(Document images with source code)

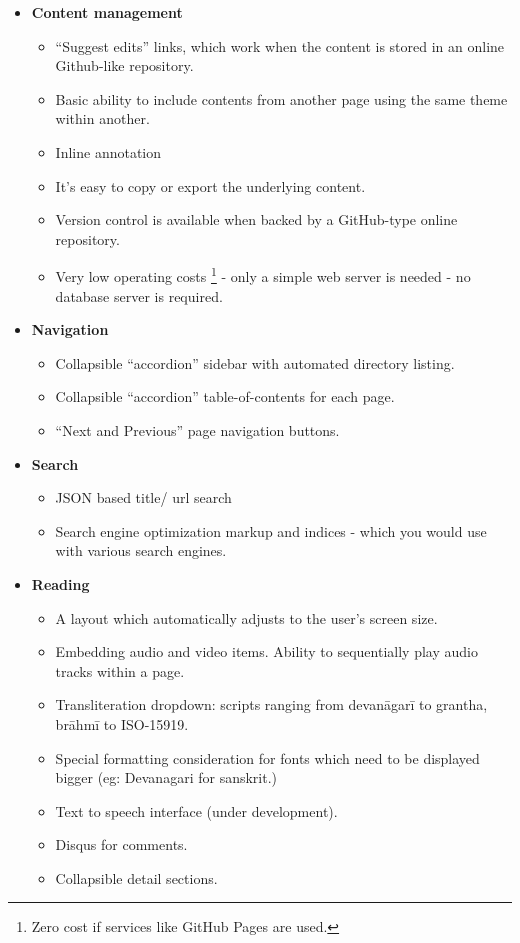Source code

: \documentclass[11pt]{article}
\begin{document}
\begin{itemize}
\tightlist
\item
  \textbf{Content management}

  \begin{itemize}
  \tightlist
  \item
    ``Suggest edits'' links, which work when the content is stored in an online Github-like repository.
  \item
    Basic ability to include contents from another page using the same
    theme within another.
  \item
    Inline annotation
  \item
    It's easy to copy or export the underlying content.
  \item
    Version control is available when backed by a GitHub-type online repository.
  \item
    Very low operating costs \footnote{Zero cost if services like GitHub Pages are used.} - only a simple web server is needed - no database server is required.
  \end{itemize}
\item
  \textbf{Navigation}

  \begin{itemize}
  \tightlist
  \item
    Collapsible ``accordion'' sidebar with automated directory listing.
  \item
    Collapsible ``accordion'' table-of-contents for each page.
  \item
    ``Next and Previous'' page navigation buttons.
  \end{itemize}
\item
  \textbf{Search}

  \begin{itemize}
  \tightlist
  \item
    JSON based title/ url search
  \item
    Search engine optimization markup and indices - which you would use
    with various search engines.
  \end{itemize}
\item
  \textbf{Reading}

  \begin{itemize}
  \tightlist
  \item
    A layout which automatically adjusts to the user's screen size.
  \item
    Embedding audio and video items. Ability to sequentially play audio
    tracks within a page.
  \item
    Transliteration dropdown: scripts ranging from devanāgarī to
    grantha, brāhmī to ISO-15919.
  \item
    Special formatting consideration for fonts which need to be
    displayed bigger (eg: Devanagari for sanskrit.)
  \item
    Text to speech interface (under development).
  \item
    Disqus for comments.
  \item
    Collapsible detail sections.
  \end{itemize}
\end{itemize}
\end{document}

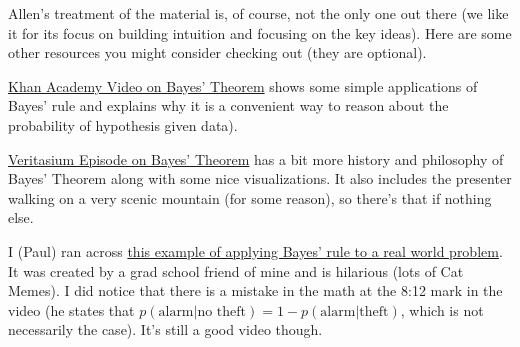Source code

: \documentclass[assignment01_Solutions]{subfiles}
\begin{document}
\begin{externalresources}[(60 minutes)]
Allen's treatment of the material is, of course, not the only one out there (we like it for its focus on building intuition and focusing on the key ideas).  Here are some other resources you might consider checking out (they are optional).
\bi
\item \href{https://www.khanacademy.org/partner-content/wi-phi/wiphi-critical-thinking/wiphi-fundamentals/v/bayes-theorem}{Khan Academy Video on Bayes' Theorem} shows some simple applications of Bayes' rule and explains why it is a convenient way to reason about the probability of hypothesis given data).
\item \href{https://www.youtube.com/watch?v=R13BD8qKeTg}{Veritasium Episode on Bayes' Theorem} has a bit more history and philosophy of Bayes' Theorem along with some nice visualizations.  It also includes the presenter walking on a very scenic mountain (for some reason), so there's that if nothing else.
\item I (Paul) ran across \href{https://youtube.com/watch?v=nvqXXlz-rx0}{this example of applying Bayes' rule to a real world problem}.  It was created by a grad school friend of mine and is hilarious (lots of Cat Memes).  I did notice that there is a mistake in the math at the 8:12 mark in the video (he states that $p(\mbox{alarm} | \mbox{no theft}) = 1 - p(\mbox{alarm} | \mbox{theft})$, which is not necessarily the case).  It's still a good video though.
\ei

\end{externalresources}
\end{document}

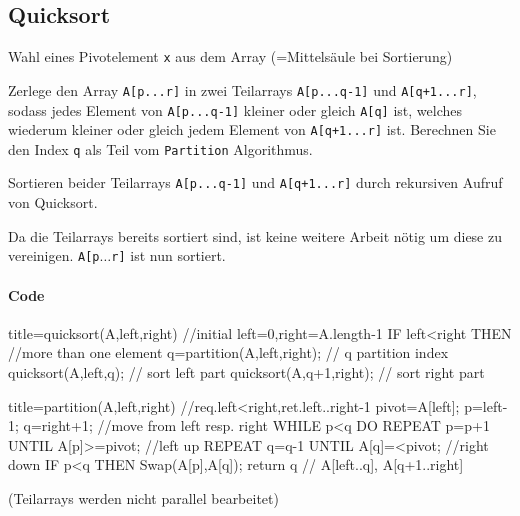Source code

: \documentclass[
    ngerman,
    color=3b,
    dark_mode,
    summary,
    boxarc,
]{rubos-tuda-template}
\begin{document}
\clearpage
\subsection{Quicksort}\label{Quicksort}
\begin{idea}[Quicksort]\mbox{}
    \begin{description}[leftmargin=2.5cm,itemsep=1em]
        \item [Pivotelement]
              Wahl eines Pivotelement \texttt{x} aus dem Array (=Mittelsäule bei Sortierung)
        \item [Divide]
              Zerlege den Array \texttt{A[p...r]} in zwei Teilarrays \texttt{A[p...q-1]} und \texttt{A[q+1...r]},
              sodass jedes Element von \texttt{A[p...q-1]} kleiner oder gleich \texttt{A[q]} ist, welches
              wiederum kleiner oder gleich jedem Element von \texttt{A[q+1...r]} ist. Berechnen Sie den Index \texttt{q}
              als Teil vom \texttt{Partition} Algorithmus.
        \item [Conquer]
              Sortieren beider Teilarrays \texttt{A[p...q-1]} und \texttt{A[q+1...r]} durch rekursiven Aufruf von
              Quicksort.
        \item [Combine]
              Da die Teilarrays bereits sortiert sind, ist keine weitere Arbeit nötig um diese zu vereinigen.
              \texttt{A[p$\ldots$r]} ist nun sortiert.
    \end{description}

\end{idea}

\paragraph{Code}\mbox{}
          \begin{codeBlock}[autogobble,escapeinside=||]{title={quicksort(A,left,right)} //initial left=0,right=A.length-1}
            IF left<right THEN //more than one element
                q=partition(A,left,right); // q partition index
                quicksort(A,left,q); // sort left part
                quicksort(A,q+1,right); // sort right part
          \end{codeBlock}
          \begin{codeBlock}[autogobble,escapeinside=||]{title={partition(A,left,right)}  //req.left<right,ret.left..right-1}
            pivot=A[left];
            p=left-1; q=right+1; //move from left resp. right
            WHILE p<q DO
                REPEAT p=p+1 UNTIL A[p]>=pivot; //left up
                REPEAT q=q-1 UNTIL A[q]=<pivot; //right down
                IF p<q THEN Swap(A[p],A[q]);
            return q // A[left..q], A[q+1..right]
          \end{codeBlock}
(Teilarrays werden nicht parallel bearbeitet)
\clearpage
\end{document}
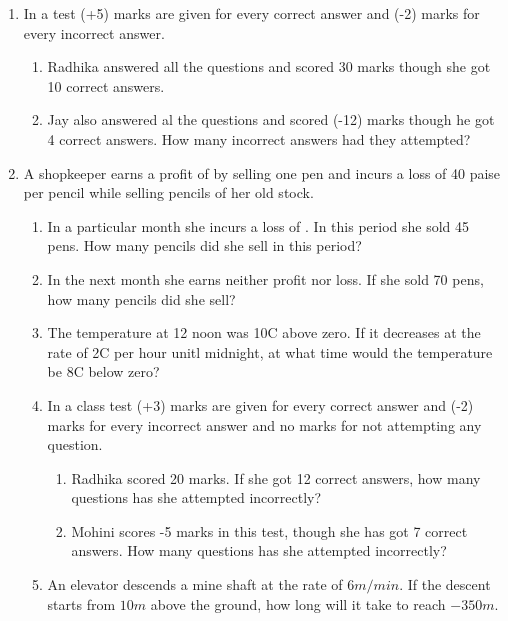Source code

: \begin{enumerate}[label=\thesubsection.\arabic*, ref=\thesubsection.\theenumi,resume*]
	\item In a test (+5) marks are given for every correct answer and (-2) marks for every incorrect answer.  
		\begin{enumerate}
			\item Radhika answered all the questions and scored 30 marks though she got 10 correct answers.
			\item Jay also answered al the questions and scored (-12) marks though he got 4 correct answers.  How many incorrect answers had they  attempted?
		\end{enumerate}
	\item A shopkeeper earns a profit of  by selling one pen and incurs a loss of 40 paise per pencil while selling pencils of her old stock.  
		\begin{enumerate}
			\item In a particular month she incurs a loss of .  In this period she sold 45 pens.  How many pencils did she sell in this period?
			\item In the next month she earns neither profit nor loss.  If she sold 70 pens, how many pencils did she sell?
			\item The temperature at 12 noon was 10\degree C above zero. If it decreases at the rate of 2\degree C per hour unitl midnight, at what time would the temperature be 8\degree C below zero? 
	\item In a class test (+3) marks are given for every correct answer and (-2) marks for every incorrect answer and no marks for not attempting any question.   
		\begin{enumerate}
			\item Radhika scored 20 marks.  If she got 12 correct answers, how many questions has she attempted incorrectly?
			\item Mohini scores -5 marks in this test, though she has got 7 correct answers.   How many questions has she attempted incorrectly?
		\end{enumerate}
	\item An elevator descends a mine shaft at the rate of $6m/min$.  If the descent starts from $10m$ above the ground, how long will it take to reach $-350m$.
		\end{enumerate}
\end{enumerate}
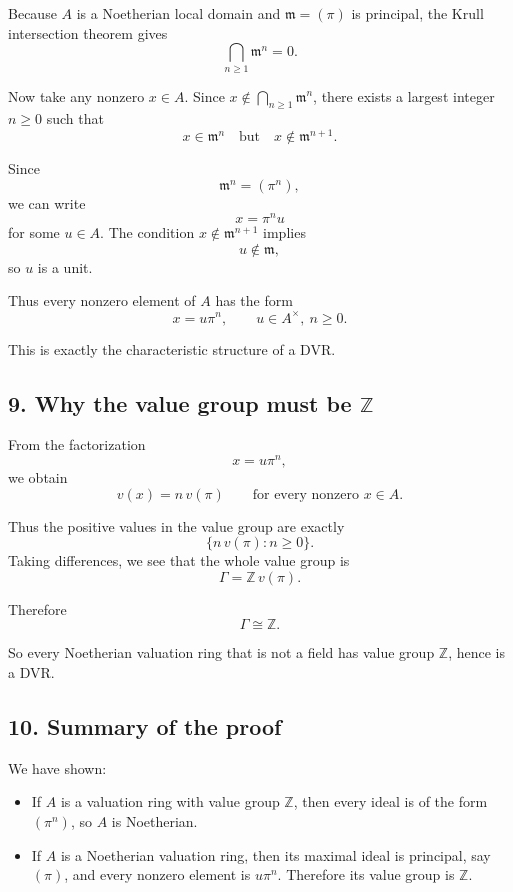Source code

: \documentclass[12pt,a4paper]{article}
\theoremstyle{notespace}
\begin{document}
Because \(A\) is a Noetherian local domain and \(\mathfrak m=(\pi)\) is principal, the Krull intersection theorem gives
\[
\bigcap_{n\ge 1} \mathfrak m^n = 0.
\]

Now take any nonzero \(x\in A\). Since \(x\notin \bigcap_{n\ge 1}\mathfrak m^n\), there exists a largest integer \(n\ge 0\) such that
\[
x\in \mathfrak m^n
\quad \text{but} \quad
x\notin \mathfrak m^{n+1}.
\]

Since
\[
\mathfrak m^n=(\pi^n),
\]
we can write
\[
x=\pi^n u
\]
for some \(u\in A\). The condition \(x\notin \mathfrak m^{n+1}\) implies
\[
u\notin \mathfrak m,
\]
so \(u\) is a unit.

Thus every nonzero element of \(A\) has the form
\[
x=u\pi^n,
\qquad
u\in A^\times,\ n\ge 0.
\]

This is exactly the characteristic structure of a DVR.

\subsection{9. Why the value group must be \(\mathbb Z\)}

From the factorization
\[
x=u\pi^n,
\]
we obtain
\[
v(x)=n\,v(\pi)
\qquad
\text{for every nonzero }x\in A.
\]

Thus the positive values in the value group are exactly
\[
\{n\,v(\pi): n\ge 0\}.
\]
Taking differences, we see that the whole value group is
\[
\Gamma = \mathbb Z\,v(\pi).
\]

Therefore
\[
\Gamma \cong \mathbb Z.
\]

So every Noetherian valuation ring that is not a field has value group \(\mathbb Z\), hence is a DVR.

\subsection{10. Summary of the proof}

We have shown:

\begin{itemize}
	\item If \(A\) is a valuation ring with value group \(\mathbb Z\), then every ideal is of the form \((\pi^n)\), so \(A\) is Noetherian.
	\item If \(A\) is a Noetherian valuation ring, then its maximal ideal is principal, say \((\pi)\), and every nonzero element is \(u\pi^n\). Therefore its value group is \(\mathbb Z\).
\end{itemize}
\end{document}
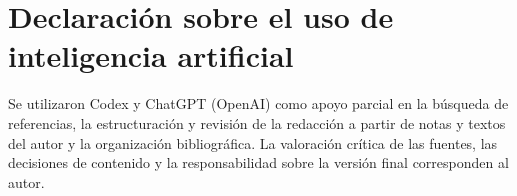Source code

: \section*{Declaración sobre el uso de inteligencia artificial}
\label{sec:uso_ia}
Se utilizaron Codex y ChatGPT (OpenAI) como apoyo parcial en la búsqueda de referencias, la estructuración y revisión de la redacción a partir de notas y textos del autor y la organización bibliográfica. La valoración crítica de las fuentes, las decisiones de contenido y la responsabilidad sobre la versión final corresponden al autor.
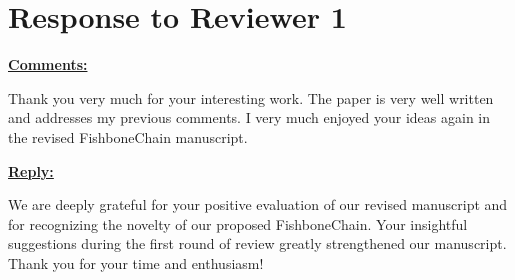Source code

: \section*{Response to Reviewer 1}\label{par:r1}
{\large

\noindent \underline{\textbf{Comments:}}

Thank you very much for your interesting work. The paper is very well written and addresses my previous comments. I very much enjoyed your ideas again in the revised FishboneChain manuscript.
{\color{blue}
\noindent \underline{\textbf{Reply:}}

We are deeply grateful for your positive evaluation of our revised manuscript and for recognizing the novelty of our proposed FishboneChain. Your insightful suggestions during the first round of review greatly strengthened our manuscript. Thank you for your time and enthusiasm!
}%
}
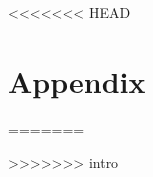 \documentclass[
	  paper    = a4,
	  BCOR     = 10mm,
	  twoside,
	  fontsize = 12pt,
	  fleqn,
	  toc      = bibnumbered,
	  toc      = listofnumbered,
	  numbers  = noendperiod,
	  headings = normal,
	  listof   = leveldown,
	  version  = 3.03
	]{scrreprt}
\begin{document}


	

<<<<<<< HEAD
	\part{Appendix}
	\begin{appendix}
	{}
	
	\end{appendix}
=======
	{}
	\citestyle{egu}
	
>>>>>>> intro
\end{document}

_Exercise instructions_
Would you filter the entries above and keep each line that has the word "accordion"?

_Task solution_
    Collapsible ``accordion'' sidebar with automated directory listing.
    Collapsible ``accordion'' table-of-contents for each page.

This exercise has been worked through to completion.